The Electronic Privacy Information Center or EPIC is among a handful of organizations trying to reveal the massive surveillance of the National Security Agency. We talk about a few of EPIC’s most important cases being litigated that you may not have heard about. EPIC had filed a massive FOIA request on behalf of Wikileaks to the Criminal and National Security Divisions of the Department of Justice, and to the FBI asking for multiple records including any individuals targeted for surveillance for support for or interest in WikiLeaks. We talk about that and their lawsuit involving the NSA not being subject to FOIA requests plus a victory involving the Department of Homeland Security’s ability to deactivate wireless communications networks in a crisis.

Attorney Marc Rotenburg:

  • The FOIA requests we made five years ago for the NSA Cybersecurity Authority was a request that we sent to the NSA, litigated in the district court and on appeal in the DC Circuit last Friday just a few days before the government’s brief was due, they contacted us and said they were disclosing to us the document we had been trying to obtain.
  • This is National Security Presidential Directive 54 and that outlines all the cyber security authorities for the federal agencies.
  • The scope of our work is very much driven by our mission. Our mission is to focus public attention on emerging privacy and civil liberties issues.
  • The FBI wants to put together the next generation identification system which will be the largest biometric database in the world and we think the implications for privacy and freedom are just staggering.
  • Google also retains everybody’s search histories.
  • We also do a lot of open government litigation so people can learn about these issues and we do a lot of amicus briefs.
  • In our organization there’s actually deep division about Wikileaks. Some people think Julian Assange is a hero and some people would like to see him arrested.
  • What was interesting to us about the Wikileaks case – we did see a persons of expressions of support for Wikileaks as core First Amendment speech.
  • We became very interested through the FOIA with how the federal government was apparently intervening with private companies, bank payment companies, cloud service providers and others to try to chill the ability of Wikileaks supporters to contribute to the organization, to get access to hosted documents.
  • We simply believe it was wrong for the government to simply discourage people their support or even their opposition.
  • With the FOIA, one of the things you’re trying to do is get information out to the public and hope that others find that its useful.
  • We think its a fundamental obligation for any internet company that collects personal data to stand up to the government when there are court orders.
  • Our other case in the DC Circuit – this concerns a technique used in San Francisco basically to shut down cell phone service among people who had gathered at a protest to object to the police conduct that I think resulted in the death of a person on the BART system.
  • Pursuant to a secret policy known as Standard Operating Protocol 303, somehow the Department of Homeland Security got the local telephone service to shut down cell phone service in the region and people couldn’t communicate and the protest was effectively stopped.
  • Our FOIA request was for the policy which we think has to be made public. You can’t have a secret procedure that so deeply implicates First Amendment freedoms.
  • We went laser focused after that one document and the DHS was throwing up all these law enforcement exemptions, 7E and 7F involving techniques and methods saying this was vitally important to protect public safety which was an interesting argument too.
  • Submit FOIA requests – if a government agency has a reason to withhold a record, the burden is on the agency to justify the reason for the withholding.

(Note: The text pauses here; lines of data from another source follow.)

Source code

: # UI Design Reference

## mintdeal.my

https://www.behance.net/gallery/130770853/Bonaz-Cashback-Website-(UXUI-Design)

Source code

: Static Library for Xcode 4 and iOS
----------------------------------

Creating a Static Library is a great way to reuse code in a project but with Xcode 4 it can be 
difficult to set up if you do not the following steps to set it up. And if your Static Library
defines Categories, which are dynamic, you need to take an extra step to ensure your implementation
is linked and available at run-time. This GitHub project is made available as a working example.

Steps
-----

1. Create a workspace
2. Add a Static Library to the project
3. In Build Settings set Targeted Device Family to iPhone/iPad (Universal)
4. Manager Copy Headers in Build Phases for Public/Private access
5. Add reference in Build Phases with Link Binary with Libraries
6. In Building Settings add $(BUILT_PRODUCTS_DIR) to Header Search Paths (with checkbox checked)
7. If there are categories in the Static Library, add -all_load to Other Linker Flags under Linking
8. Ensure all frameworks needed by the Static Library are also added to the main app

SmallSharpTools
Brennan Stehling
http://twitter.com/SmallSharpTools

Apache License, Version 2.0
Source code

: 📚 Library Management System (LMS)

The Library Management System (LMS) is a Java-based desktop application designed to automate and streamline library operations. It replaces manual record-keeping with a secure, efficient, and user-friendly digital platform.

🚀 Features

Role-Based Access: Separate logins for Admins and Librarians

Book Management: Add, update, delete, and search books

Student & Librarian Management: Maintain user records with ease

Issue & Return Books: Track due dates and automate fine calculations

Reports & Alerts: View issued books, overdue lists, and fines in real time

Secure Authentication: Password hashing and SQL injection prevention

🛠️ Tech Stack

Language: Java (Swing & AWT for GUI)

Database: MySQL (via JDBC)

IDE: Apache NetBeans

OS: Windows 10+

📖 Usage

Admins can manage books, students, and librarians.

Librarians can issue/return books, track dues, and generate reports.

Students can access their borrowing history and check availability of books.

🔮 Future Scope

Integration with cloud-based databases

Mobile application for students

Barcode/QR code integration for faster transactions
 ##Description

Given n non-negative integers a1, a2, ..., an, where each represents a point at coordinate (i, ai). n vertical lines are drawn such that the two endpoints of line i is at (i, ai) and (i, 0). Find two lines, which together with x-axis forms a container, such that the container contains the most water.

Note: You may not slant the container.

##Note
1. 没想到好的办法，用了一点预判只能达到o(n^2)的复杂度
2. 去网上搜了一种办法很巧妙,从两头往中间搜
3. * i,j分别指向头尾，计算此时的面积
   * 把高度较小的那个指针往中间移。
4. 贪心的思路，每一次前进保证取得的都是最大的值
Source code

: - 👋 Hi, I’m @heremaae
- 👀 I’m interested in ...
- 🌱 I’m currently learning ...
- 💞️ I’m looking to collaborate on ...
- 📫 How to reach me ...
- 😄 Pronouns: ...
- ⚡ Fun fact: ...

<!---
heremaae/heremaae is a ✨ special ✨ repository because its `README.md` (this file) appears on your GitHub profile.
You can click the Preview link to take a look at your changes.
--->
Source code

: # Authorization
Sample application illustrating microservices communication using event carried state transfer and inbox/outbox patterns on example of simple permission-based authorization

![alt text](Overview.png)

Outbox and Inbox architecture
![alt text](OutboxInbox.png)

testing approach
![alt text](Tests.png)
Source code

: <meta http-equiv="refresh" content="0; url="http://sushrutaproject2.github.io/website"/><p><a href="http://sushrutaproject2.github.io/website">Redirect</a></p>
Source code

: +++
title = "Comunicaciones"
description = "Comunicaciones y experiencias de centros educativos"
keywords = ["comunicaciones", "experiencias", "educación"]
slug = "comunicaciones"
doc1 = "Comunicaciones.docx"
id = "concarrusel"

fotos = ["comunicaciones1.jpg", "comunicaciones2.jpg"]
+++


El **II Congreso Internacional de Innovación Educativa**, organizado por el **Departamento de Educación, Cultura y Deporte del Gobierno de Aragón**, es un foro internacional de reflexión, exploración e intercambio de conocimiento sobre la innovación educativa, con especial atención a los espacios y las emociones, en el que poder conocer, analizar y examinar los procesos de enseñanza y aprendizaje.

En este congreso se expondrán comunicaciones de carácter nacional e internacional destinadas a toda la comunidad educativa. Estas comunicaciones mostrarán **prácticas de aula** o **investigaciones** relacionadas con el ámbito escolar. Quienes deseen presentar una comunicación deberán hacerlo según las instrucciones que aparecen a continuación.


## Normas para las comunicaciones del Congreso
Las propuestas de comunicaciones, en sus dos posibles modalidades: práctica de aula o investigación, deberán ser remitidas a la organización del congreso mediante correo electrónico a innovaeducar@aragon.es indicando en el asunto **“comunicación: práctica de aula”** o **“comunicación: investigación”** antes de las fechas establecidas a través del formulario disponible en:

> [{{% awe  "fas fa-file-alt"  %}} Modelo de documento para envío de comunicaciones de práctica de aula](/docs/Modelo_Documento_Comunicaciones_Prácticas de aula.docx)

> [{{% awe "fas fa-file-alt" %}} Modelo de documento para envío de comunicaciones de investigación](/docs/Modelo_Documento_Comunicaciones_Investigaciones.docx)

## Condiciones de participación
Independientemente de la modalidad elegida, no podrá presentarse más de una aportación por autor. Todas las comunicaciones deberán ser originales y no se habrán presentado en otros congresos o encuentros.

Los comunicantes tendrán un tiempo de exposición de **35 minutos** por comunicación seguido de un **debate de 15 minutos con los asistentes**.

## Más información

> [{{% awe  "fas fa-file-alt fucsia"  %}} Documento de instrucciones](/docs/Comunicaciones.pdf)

Guest – Attorney Marc Rotenburg, Executive Director of the Electronic Privacy Information Center (EPIC) in Washington, DC. He teaches information privacy law at Georgetown University Law Center and has testified before Congress on many issues, including access to information, encryption policy, consumer protection, computer security, and communications privacy. He testified before the 9-11 Commission on “Security and Liberty: Protecting Privacy, Preventing Terrorism.” He has served on several national and international advisory panels, including the expert panels on Cryptography Policy and Computer Security for the OECD, the Legal Experts on Cyberspace Law for UNESCO, and the Countering Spam program of the ITU.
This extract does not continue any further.